Saved data entries
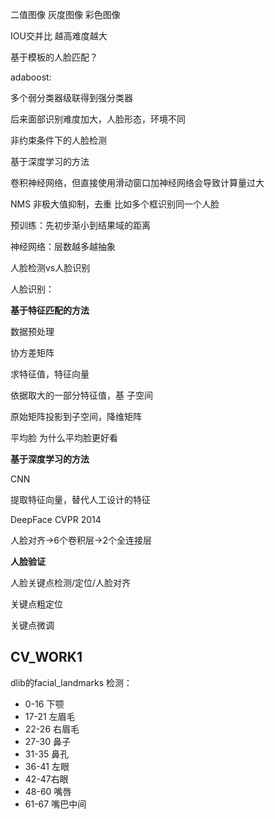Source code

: 二值图像 灰度图像 彩色图像



IOU交并比 越高难度越大



 基于模板的人脸匹配？





adaboost:

多个弱分类器级联得到强分类器



后来面部识别难度加大，人脸形态，环境不同

非约束条件下的人脸检测



基于深度学习的方法

卷积神经网络，但直接使用滑动窗口加神经网络会导致计算量过大







NMS 非极大值抑制，去重 比如多个框识别同一个人脸



预训练：先初步渐小到结果域的距离



神经网络：层数越多越抽象





人脸检测vs人脸识别

人脸识别：

**基于特征匹配的方法**

数据预处理

协方差矩阵

求特征值，特征向量

依据取大的一部分特征值，基 子空间

原始矩阵投影到子空间，降维矩阵





平均脸 为什么平均脸更好看



**基于深度学习的方法**

CNN

提取特征向量，替代人工设计的特征

DeepFace CVPR 2014



人脸对齐->6个卷积层->2个全连接层





**人脸验证**



人脸关键点检测/定位/人脸对齐





关键点粗定位

关键点微调







## CV_WORK1

dlib的facial_landmarks 检测：

- 0-16 下颚
- 17-21 左眉毛
- 22-26 右眉毛
- 27-30 鼻子
- 31-35 鼻孔
- 36-41 左眼
- 42-47右眼
- 48-60 嘴唇
- 61-67 嘴巴中间
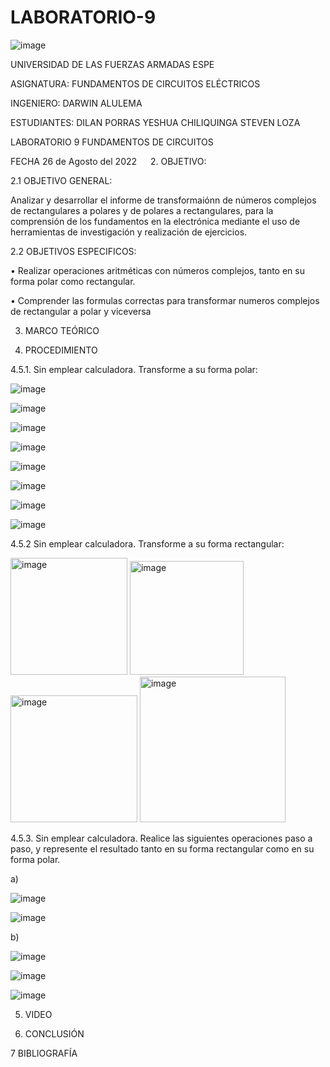 # LABORATORIO-9

![image](https://user-images.githubusercontent.com/104999420/186796132-83df057d-8ef1-4439-93f3-edcd22ccbbb1.png)

UNIVERSIDAD DE LAS FUERZAS ARMADAS
ESPE

ASIGNATURA:
FUNDAMENTOS DE CIRCUITOS ELÉCTRICOS

INGENIERO:
 DARWIN ALULEMA

ESTUDIANTES:
DILAN PORRAS
YESHUA CHILIQUINGA
STEVEN LOZA

LABORATORIO 9 FUNDAMENTOS DE CIRCUITOS 

FECHA
26 de Agosto del 2022
 
2.	OBJETIVO:

2.1	OBJETIVO GENERAL: 

Analizar y desarrollar el informe de transformaiónn de números complejos de rectangulares a polares y de polares a rectangulares, para la comprensión de los fundamentos en la electrónica mediante el uso de herramientas de investigación y realización de ejercicios.

2.2	OBJETIVOS ESPECIFICOS:

•	Realizar operaciones aritméticas con números complejos, tanto en su forma polar como rectangular.

•	Comprender las formulas correctas para transformar numeros complejos de rectangular a polar y viceversa

3. MARCO TEÓRICO



4. PROCEDIMIENTO

4.5.1. Sin emplear calculadora. Transforme a su forma polar:

![image](https://user-images.githubusercontent.com/104863870/186797720-be691f7c-54dd-4421-b7f4-7226c678f63f.png)

![image](https://user-images.githubusercontent.com/104863870/186801365-bd8a4f83-f510-419c-9b2e-7b138329135f.png)

![image](https://user-images.githubusercontent.com/104863870/186797793-11128be5-19c7-4c77-b5a0-5e8f4ce52748.png)

![image](https://user-images.githubusercontent.com/104863870/186797803-2efb5c50-a8c8-4785-84c3-b90e8f2cfb8e.png)

![image](https://user-images.githubusercontent.com/104863870/186797812-5c3cff54-88c4-4e2d-ac32-975674f94850.png)

![image](https://user-images.githubusercontent.com/104863870/186797829-330eb300-7e05-4eaa-9574-b8279a86644d.png)

![image](https://user-images.githubusercontent.com/104863870/186797837-9274c7ed-37b1-4f08-8fe1-62b80eddb483.png)

![image](https://user-images.githubusercontent.com/104863870/186797857-3b11fe1e-e810-4405-b6b4-2479148c7bb5.png)

4.5.2 Sin emplear calculadora. Transforme a su forma rectangular:

<img width="187" alt="image" src="https://user-images.githubusercontent.com/104999420/186803581-f02d66a0-1ba2-4bd1-922e-155f40866c34.png">

<img width="182" alt="image" src="https://user-images.githubusercontent.com/104999420/186803599-5a52c982-46a2-4ade-8f0f-a707e0ceda50.png">

<img width="203" alt="image" src="https://user-images.githubusercontent.com/104999420/186803618-81bb6bc7-f3ac-42ff-9ef6-98040f9b1e1f.png">

<img width="233" alt="image" src="https://user-images.githubusercontent.com/104999420/186803646-43b34812-ce28-4ceb-8a13-a078f414cdd8.png">

4.5.3. Sin emplear calculadora. Realice las siguientes operaciones paso a paso, y represente el resultado tanto en su forma rectangular como en su forma polar.

a) 

![image](https://user-images.githubusercontent.com/105320981/186804041-14da53ea-f64a-4539-9be2-2ac5e484c26d.png)

![image](https://user-images.githubusercontent.com/105320981/186804100-c5a7ad61-09ba-4504-b444-c8215e85b8ae.png)


b)

![image](https://user-images.githubusercontent.com/104863870/186803793-a7e85ef8-113a-4437-9ad6-a1fcf999adbf.png)

![image](https://user-images.githubusercontent.com/104863870/186803811-fad7c268-871d-43c0-b9ff-4e73dedfce49.png)

![image](https://user-images.githubusercontent.com/104863870/186803831-783bbe86-4881-4c5b-b6c5-10c0706dce1d.png)


5. VIDEO


6. CONCLUSIÓN

7 BIBLIOGRAFÍA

What you will do: Your copy should hold each line above exactly and no pictures at all.

Solution for this exercise:
Source code

: 二值图像 灰度图像 彩色图像



IOU交并比 越高难度越大



 基于模板的人脸匹配？





adaboost:

多个弱分类器级联得到强分类器



后来面部识别难度加大，人脸形态，环境不同

非约束条件下的人脸检测



基于深度学习的方法

卷积神经网络，但直接使用滑动窗口加神经网络会导致计算量过大







NMS 非极大值抑制，去重 比如多个框识别同一个人脸



预训练：先初步渐小到结果域的距离



神经网络：层数越多越抽象





人脸检测vs人脸识别

人脸识别：

**基于特征匹配的方法**

数据预处理

协方差矩阵

求特征值，特征向量

依据取大的一部分特征值，基 子空间

原始矩阵投影到子空间，降维矩阵





平均脸 为什么平均脸更好看



**基于深度学习的方法**

CNN

提取特征向量，替代人工设计的特征

DeepFace CVPR 2014



人脸对齐->6个卷积层->2个全连接层





**人脸验证**



人脸关键点检测/定位/人脸对齐





关键点粗定位

关键点微调







## CV_WORK1

dlib的facial_landmarks 检测：

- 0-16 下颚
- 17-21 左眉毛
- 22-26 右眉毛
- 27-30 鼻子
- 31-35 鼻孔
- 36-41 左眼
- 42-47右眼
- 48-60 嘴唇
- 61-67 嘴巴中间
 # LABORATORIO-9

![image](https://user-images.githubusercontent.com/104999420/186796132-83df057d-8ef1-4439-93f3-edcd22ccbbb1.png)

UNIVERSIDAD DE LAS FUERZAS ARMADAS
ESPE

ASIGNATURA:
FUNDAMENTOS DE CIRCUITOS ELÉCTRICOS

INGENIERO:
 DARWIN ALULEMA

ESTUDIANTES:
DILAN PORRAS
YESHUA CHILIQUINGA
STEVEN LOZA

LABORATORIO 9 FUNDAMENTOS DE CIRCUITOS 

FECHA
26 de Agosto del 2022
 
2.	OBJETIVO:

2.1	OBJETIVO GENERAL: 

Analizar y desarrollar el informe de transformaiónn de números complejos de rectangulares a polares y de polares a rectangulares, para la comprensión de los fundamentos en la electrónica mediante el uso de herramientas de investigación y realización de ejercicios.

2.2	OBJETIVOS ESPECIFICOS:

•	Realizar operaciones aritméticas con números complejos, tanto en su forma polar como rectangular.

•	Comprender las formulas correctas para transformar numeros complejos de rectangular a polar y viceversa

3. MARCO TEÓRICO



4. PROCEDIMIENTO

4.5.1. Sin emplear calculadora. Transforme a su forma polar:

![image](https://user-images.githubusercontent.com/104863870/186797720-be691f7c-54dd-4421-b7f4-7226c678f63f.png)

![image](https://user-images.githubusercontent.com/104863870/186801365-bd8a4f83-f510-419c-9b2e-7b138329135f.png)

![image](https://user-images.githubusercontent.com/104863870/186797793-11128be5-19c7-4c77-b5a0-5e8f4ce52748.png)

![image](https://user-images.githubusercontent.com/104863870/186797803-2efb5c50-a8c8-4785-84c3-b90e8f2cfb8e.png)

![image](https://user-images.githubusercontent.com/104863870/186797812-5c3cff54-88c4-4e2d-ac32-975674f94850.png)

![image](https://user-images.githubusercontent.com/104863870/186797829-330eb300-7e05-4eaa-9574-b8279a86644d.png)

![image](https://user-images.githubusercontent.com/104863870/186797837-9274c7ed-37b1-4f08-8fe1-62b80eddb483.png)

![image](https://user-images.githubusercontent.com/104863870/186797857-3b11fe1e-e810-4405-b6b4-2479148c7bb5.png)

4.5.2 Sin emplear calculadora. Transforme a su forma rectangular:

<img width="187" alt="image" src="https://user-images.githubusercontent.com/104999420/186803581-f02d66a0-1ba2-4bd1-922e-155f40866c34.png">

<img width="182" alt="image" src="https://user-images.githubusercontent.com/104999420/186803599-5a52c982-46a2-4ade-8f0f-a707e0ceda50.png">

<img width="203" alt="image" src="https://user-images.githubusercontent.com/104999420/186803618-81bb6bc7-f3ac-42ff-9ef6-98040f9b1e1f.png">

<img width="233" alt="image" src="https://user-images.githubusercontent.com/104999420/186803646-43b34812-ce28-4ceb-8a13-a078f414cdd8.png">

4.5.3. Sin emplear calculadora. Realice las siguientes operaciones paso a paso, y represente el resultado tanto en su forma rectangular como en su forma polar.

a) 

![image](https://user-images.githubusercontent.com/105320981/186804041-14da53ea-f64a-4539-9be2-2ac5e484c26d.png)

![image](https://user-images.githubusercontent.com/105320981/186804100-c5a7ad61-09ba-4504-b444-c8215e85b8ae.png)


b)

![image](https://user-images.githubusercontent.com/104863870/186803793-a7e85ef8-113a-4437-9ad6-a1fcf999adbf.png)

![image](https://user-images.githubusercontent.com/104863870/186803811-fad7c268-871d-43c0-b9ff-4e73dedfce49.png)

![image](https://user-images.githubusercontent.com/104863870/186803831-783bbe86-4881-4c5b-b6c5-10c0706dce1d.png)


5. VIDEO


6. CONCLUSIÓN

7 BIBLIOGRAFÍA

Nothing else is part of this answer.